Sur les anciens remparts de La Rochelle, la tour de la Lanterne raconte plusieurs vies à la fois : tour maritime, amer pour les navigateurs, phare puis prison. Sa flèche gothique reste un repère très identifiable du front de mer rochelais.
Un ancien phare médiéval
À la fin du Moyen Âge, la tour est surmontée d’une flèche pour être visible de loin. Une lanterne de pierre transforme ensuite l’édifice en phare et en point de repère pour les bateaux entrant à La Rochelle.
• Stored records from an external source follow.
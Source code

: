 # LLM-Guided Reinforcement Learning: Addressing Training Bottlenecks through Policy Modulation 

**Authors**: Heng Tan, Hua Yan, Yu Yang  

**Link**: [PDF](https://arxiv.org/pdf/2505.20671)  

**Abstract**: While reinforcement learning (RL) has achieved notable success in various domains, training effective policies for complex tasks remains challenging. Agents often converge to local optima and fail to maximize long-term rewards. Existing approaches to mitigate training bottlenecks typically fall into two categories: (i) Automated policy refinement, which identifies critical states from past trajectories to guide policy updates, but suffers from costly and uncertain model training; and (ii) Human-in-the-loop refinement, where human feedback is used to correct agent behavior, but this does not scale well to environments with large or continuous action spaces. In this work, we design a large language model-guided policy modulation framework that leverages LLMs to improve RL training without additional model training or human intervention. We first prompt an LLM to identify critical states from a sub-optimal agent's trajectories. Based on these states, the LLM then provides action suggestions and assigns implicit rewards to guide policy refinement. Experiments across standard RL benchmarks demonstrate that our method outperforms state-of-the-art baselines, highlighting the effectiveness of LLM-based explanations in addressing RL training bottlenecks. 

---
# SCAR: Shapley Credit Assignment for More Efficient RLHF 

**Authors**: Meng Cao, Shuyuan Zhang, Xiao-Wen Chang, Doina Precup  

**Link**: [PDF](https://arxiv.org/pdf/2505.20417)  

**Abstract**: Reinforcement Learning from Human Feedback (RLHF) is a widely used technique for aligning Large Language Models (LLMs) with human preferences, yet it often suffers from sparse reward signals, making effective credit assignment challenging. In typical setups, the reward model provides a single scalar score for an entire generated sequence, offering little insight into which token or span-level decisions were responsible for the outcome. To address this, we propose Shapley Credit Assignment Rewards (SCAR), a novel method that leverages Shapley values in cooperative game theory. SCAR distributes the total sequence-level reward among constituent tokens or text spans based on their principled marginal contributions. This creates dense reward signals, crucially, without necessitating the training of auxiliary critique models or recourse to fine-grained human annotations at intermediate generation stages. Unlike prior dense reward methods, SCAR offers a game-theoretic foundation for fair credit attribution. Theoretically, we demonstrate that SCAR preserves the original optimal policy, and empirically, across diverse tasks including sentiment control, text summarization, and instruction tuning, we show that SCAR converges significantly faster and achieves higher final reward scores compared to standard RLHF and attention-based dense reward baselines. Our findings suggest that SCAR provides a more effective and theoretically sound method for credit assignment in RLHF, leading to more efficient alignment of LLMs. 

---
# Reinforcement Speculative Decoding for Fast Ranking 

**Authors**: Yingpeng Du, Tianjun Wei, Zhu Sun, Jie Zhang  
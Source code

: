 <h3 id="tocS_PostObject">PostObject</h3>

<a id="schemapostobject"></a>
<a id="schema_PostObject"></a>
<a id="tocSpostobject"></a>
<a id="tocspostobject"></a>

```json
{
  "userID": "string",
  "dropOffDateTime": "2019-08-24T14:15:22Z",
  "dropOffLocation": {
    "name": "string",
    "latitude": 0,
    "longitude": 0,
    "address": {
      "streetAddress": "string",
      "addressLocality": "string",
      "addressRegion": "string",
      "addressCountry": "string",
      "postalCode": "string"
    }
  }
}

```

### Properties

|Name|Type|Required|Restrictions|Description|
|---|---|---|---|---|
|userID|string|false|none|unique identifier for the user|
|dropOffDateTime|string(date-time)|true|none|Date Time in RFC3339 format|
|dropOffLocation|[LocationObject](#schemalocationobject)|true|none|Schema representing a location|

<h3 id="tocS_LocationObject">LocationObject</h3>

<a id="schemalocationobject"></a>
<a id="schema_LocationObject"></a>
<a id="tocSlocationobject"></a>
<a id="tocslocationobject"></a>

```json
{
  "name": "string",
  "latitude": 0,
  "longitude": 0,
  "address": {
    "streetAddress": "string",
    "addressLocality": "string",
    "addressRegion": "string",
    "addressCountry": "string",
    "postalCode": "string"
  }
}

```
Plus de 600 graffitis de prisonniers
À partir du XVIIe siècle, la tour sert de prison. Ses murs, sols, salles et escaliers conservent aujourd’hui plus de 600 graffitis laissés par des détenus au fil des siècles. Cette accumulation de traces donne à la visite une dimension très concrète, bien différente d’un monument resté vide.
De l’art dans la tour
Le cinquième niveau abrite la salle Jehan Mérichon et un sol réalisé en 1985 par Jean-Pierre Pincemin. Plus haut, des vitraux, un miroir et un mobile de Gottfried Honegger introduisent l’art contemporain dans l’architecture médiévale.
À savoir avant de venir
La Tour de la Lanterne fait partie des trois tours de La Rochelle, avec Saint-Nicolas et la Chaîne. Le billet des tours est proposé par le Centre des monuments nationaux et la réservation en ligne est possible.
Ce qui marque ici est le mélange des époques : phare, prison et lieu d’art se lisent les uns sur les autres avant d’atteindre le panorama du sommet.